Les scientifiques sont formels : la sieste a de nombreux bienfaits sur les performances cognitives.
©Reuters

Ron pchiiiii

Selon des études scientifiques concordantes, la sieste augmenterait la vigilance, la mémoire, améliorerait l'humeur et les capacités mentales. Pourtant, la sieste au travail reste une pratique taboue en France. Pour longtemps encore ?

La sieste ? Que c'est bon ! Et les scientifiques le confirment dans une récente étude. Alors pourquoi s'en priver ?

"Une sieste de 60 minutes améliore la vigilance pendant 10 heures."

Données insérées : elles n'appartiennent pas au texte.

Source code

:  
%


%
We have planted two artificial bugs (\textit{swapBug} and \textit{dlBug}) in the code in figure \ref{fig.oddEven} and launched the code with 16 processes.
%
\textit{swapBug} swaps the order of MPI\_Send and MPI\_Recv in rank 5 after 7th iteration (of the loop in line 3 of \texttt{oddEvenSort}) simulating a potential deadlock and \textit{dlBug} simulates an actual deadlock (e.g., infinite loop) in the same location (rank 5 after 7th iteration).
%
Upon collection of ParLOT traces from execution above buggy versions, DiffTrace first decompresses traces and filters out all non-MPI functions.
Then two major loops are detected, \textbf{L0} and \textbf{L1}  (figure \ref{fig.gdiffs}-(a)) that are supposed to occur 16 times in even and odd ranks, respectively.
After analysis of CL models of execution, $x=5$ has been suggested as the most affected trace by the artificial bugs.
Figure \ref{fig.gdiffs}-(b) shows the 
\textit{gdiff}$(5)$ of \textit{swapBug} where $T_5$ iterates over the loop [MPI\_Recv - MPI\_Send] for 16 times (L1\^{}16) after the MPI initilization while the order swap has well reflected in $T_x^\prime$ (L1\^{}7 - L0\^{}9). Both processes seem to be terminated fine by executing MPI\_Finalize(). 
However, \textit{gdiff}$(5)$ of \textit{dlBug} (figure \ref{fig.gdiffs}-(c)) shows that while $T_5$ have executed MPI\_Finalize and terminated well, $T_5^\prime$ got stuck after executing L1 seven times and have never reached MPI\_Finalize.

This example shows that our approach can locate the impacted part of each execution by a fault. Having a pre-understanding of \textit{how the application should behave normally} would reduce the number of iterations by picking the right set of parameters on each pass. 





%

La sieste a en effet de nombreux bienfaits sur les performances cognitives : augmentation de la vigilance, amélioration de l'humeur, meilleur sommeil pendant la nuit, amélioration des capacités mentales... Selon les études, 2 à 5 minutes de sieste suffisent à requinquer et 5 à 20 minutes de sieste renforcent les habiletés motrices et la performance. De surcroit, la sieste diminue les risques psychosociaux, limite l'absentéisme et prévient les accidents du travail, souvent dus au surmenage et à la somnolence.

Les données concordent au point que la question fait maintenant consensus : il est admis que la sieste rend productif. "Tous les neurologues du sommeil vous le diront. Le fait d'instaurer un système de sieste dans les entreprises est en tous points bénéfique", remarque le neurologue Christophe Petiau sur le site du Figaro. De nombreux pays ont tiré les leçons de cet état de fait, et acceptent, voire promeuvent, la sieste au bureau : "Dans les pays anglo-saxons et en Afrique, cette pratique est énormément répandue dans les entreprises, et les employés ont complètement apprivoisé la sieste au travail", souligne le spécialiste.

Infographie comparative des pratiques de sieste dans différents pays. La loi islamique recommande la sieste. Elle est fréquente en Inde, en Chine et à Taïwan.

Pourtant, la France reste à la traîne. La sieste possède une très mauvaise image dans les entreprises de l'Hexagone. Associée à la paresse, elle est perçue comme un signe de faiblesse et de facilité, et rejetée pour des raisons morales et éthiques. La sieste est une activité plutôt honteuse, et dans l'imaginaire collectif, un employé pris en flagrant délit de sieste par son patron risque de se faire réprimander  : "Pour les Français, faire une sieste est assimilé à de la fainéantise et se démarquer de cette connotation négative est délicat", analyse Christophe Petiau. Après tout, la France atteint déjà des records de productivité horaire. Une performance qui n'encourage pas les entreprises à remettre en question leurs pratiques managériales.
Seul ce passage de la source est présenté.